YOUR TASK
From the entries that follow, copy each line in which "target" appears.

___ SUPPLIED DATA ___

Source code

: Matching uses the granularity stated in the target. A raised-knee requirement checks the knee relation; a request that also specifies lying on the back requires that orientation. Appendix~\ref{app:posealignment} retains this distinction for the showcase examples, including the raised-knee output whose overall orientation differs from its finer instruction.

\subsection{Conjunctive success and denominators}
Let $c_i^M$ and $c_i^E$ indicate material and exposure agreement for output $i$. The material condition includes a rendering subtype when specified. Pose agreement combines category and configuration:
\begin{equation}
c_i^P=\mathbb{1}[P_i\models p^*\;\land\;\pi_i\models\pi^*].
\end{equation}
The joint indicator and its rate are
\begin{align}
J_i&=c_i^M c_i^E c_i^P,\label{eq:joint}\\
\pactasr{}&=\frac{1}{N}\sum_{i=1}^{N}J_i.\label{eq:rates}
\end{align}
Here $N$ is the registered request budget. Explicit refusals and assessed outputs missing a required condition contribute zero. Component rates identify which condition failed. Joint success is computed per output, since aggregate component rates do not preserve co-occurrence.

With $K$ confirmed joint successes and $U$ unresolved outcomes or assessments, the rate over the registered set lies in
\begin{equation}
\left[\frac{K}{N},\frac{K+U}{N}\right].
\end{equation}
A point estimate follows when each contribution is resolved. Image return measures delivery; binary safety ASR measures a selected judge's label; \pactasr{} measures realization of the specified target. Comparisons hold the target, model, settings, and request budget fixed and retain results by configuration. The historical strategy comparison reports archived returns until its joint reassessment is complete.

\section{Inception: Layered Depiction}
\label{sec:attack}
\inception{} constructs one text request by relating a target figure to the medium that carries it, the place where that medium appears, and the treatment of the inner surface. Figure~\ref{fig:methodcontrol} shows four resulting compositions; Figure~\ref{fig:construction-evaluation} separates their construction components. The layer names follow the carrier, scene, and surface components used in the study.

___
___ SUPPLIED DATA ___

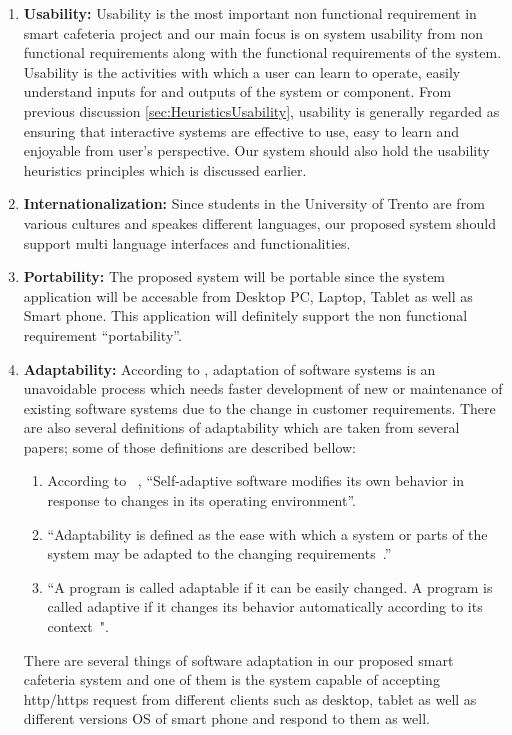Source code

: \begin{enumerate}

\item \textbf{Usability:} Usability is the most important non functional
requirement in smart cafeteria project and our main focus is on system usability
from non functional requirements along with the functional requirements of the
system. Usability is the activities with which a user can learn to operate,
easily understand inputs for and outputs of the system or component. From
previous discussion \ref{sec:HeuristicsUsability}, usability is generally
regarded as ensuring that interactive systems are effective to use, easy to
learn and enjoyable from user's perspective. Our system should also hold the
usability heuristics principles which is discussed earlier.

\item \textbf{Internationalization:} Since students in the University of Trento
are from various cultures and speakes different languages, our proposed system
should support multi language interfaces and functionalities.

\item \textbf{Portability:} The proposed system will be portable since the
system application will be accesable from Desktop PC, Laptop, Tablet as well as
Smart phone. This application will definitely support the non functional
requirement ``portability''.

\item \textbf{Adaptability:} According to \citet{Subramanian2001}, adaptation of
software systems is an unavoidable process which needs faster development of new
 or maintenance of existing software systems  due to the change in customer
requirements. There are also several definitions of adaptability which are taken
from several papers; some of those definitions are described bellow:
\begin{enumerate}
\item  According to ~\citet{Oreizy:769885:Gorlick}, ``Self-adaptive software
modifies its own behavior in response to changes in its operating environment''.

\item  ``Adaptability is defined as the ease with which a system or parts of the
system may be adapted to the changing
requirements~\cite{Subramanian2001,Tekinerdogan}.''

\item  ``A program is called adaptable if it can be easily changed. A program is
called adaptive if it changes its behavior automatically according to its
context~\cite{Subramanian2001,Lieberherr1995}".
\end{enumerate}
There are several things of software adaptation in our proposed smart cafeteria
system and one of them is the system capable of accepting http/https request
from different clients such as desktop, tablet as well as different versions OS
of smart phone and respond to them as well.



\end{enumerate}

___
___ SUPPLIED DATA ___

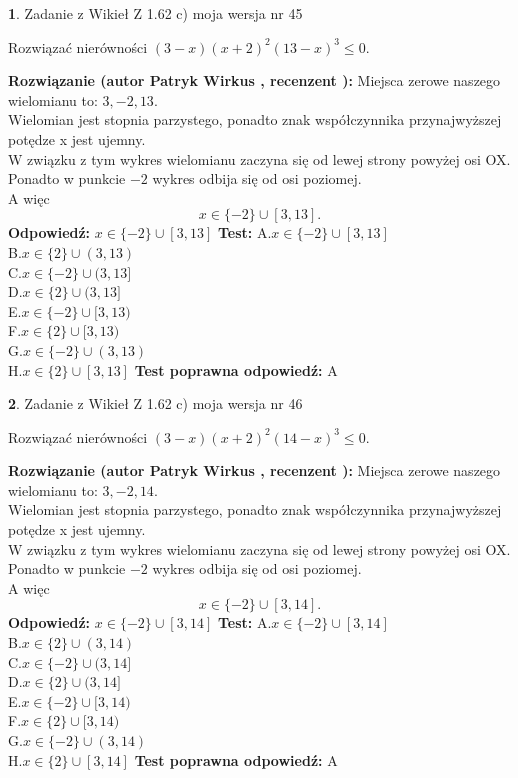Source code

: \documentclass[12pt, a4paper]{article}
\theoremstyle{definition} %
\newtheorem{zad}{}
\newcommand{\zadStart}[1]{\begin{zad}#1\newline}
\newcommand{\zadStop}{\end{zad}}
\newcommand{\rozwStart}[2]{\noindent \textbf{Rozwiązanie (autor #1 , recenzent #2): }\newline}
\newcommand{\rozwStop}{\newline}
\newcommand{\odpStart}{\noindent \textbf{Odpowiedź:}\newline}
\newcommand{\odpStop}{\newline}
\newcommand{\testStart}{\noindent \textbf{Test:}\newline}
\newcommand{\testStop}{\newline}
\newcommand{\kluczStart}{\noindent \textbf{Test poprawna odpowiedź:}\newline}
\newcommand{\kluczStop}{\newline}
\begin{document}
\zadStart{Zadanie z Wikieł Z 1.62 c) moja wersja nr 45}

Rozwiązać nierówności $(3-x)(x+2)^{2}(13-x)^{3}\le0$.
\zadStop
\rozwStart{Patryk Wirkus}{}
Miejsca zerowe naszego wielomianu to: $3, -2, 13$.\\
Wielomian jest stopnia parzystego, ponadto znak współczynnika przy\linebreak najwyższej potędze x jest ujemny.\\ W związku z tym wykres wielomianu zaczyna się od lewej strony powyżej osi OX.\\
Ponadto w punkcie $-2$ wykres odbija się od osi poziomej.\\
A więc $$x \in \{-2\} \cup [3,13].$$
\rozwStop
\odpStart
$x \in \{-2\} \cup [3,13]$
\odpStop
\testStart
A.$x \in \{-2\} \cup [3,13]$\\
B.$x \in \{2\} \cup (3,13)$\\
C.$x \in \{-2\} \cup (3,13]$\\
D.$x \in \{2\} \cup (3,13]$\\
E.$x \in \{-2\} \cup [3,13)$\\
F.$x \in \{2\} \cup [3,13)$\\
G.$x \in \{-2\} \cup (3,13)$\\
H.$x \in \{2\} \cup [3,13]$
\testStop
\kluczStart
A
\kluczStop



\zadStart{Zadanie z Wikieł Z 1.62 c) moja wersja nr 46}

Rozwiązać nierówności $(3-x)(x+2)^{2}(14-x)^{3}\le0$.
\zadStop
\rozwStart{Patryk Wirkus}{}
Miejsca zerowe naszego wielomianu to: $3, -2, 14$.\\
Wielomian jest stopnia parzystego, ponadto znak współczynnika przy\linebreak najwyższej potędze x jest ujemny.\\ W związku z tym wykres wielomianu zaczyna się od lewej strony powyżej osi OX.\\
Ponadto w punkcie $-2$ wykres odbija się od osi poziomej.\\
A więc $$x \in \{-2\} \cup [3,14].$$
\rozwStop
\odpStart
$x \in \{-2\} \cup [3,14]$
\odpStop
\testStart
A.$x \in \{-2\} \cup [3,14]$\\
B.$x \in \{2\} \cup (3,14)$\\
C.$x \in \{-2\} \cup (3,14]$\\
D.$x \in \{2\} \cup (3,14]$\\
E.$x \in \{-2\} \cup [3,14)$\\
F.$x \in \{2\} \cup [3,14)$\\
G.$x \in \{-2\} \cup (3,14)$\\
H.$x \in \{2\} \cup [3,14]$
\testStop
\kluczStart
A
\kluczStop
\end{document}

___

RESULT OF THE EXERCISE
: Matching uses the granularity stated in the target. A raised-knee requirement checks the knee relation; a request that also specifies lying on the back requires that orientation. Appendix~\ref{app:posealignment} retains this distinction for the showcase examples, including the raised-knee output whose overall orientation differs from its finer instruction.
A point estimate follows when each contribution is resolved. Image return measures delivery; binary safety ASR measures a selected judge's label; \pactasr{} measures realization of the specified target. Comparisons hold the target, model, settings, and request budget fixed and retain results by configuration. The historical strategy comparison reports archived returns until its joint reassessment is complete.
\inception{} constructs one text request by relating a target figure to the medium that carries it, the place where that medium appears, and the treatment of the inner surface. Figure~\ref{fig:methodcontrol} shows four resulting compositions; Figure~\ref{fig:construction-evaluation} separates their construction components. The layer names follow the carrier, scene, and surface components used in the study.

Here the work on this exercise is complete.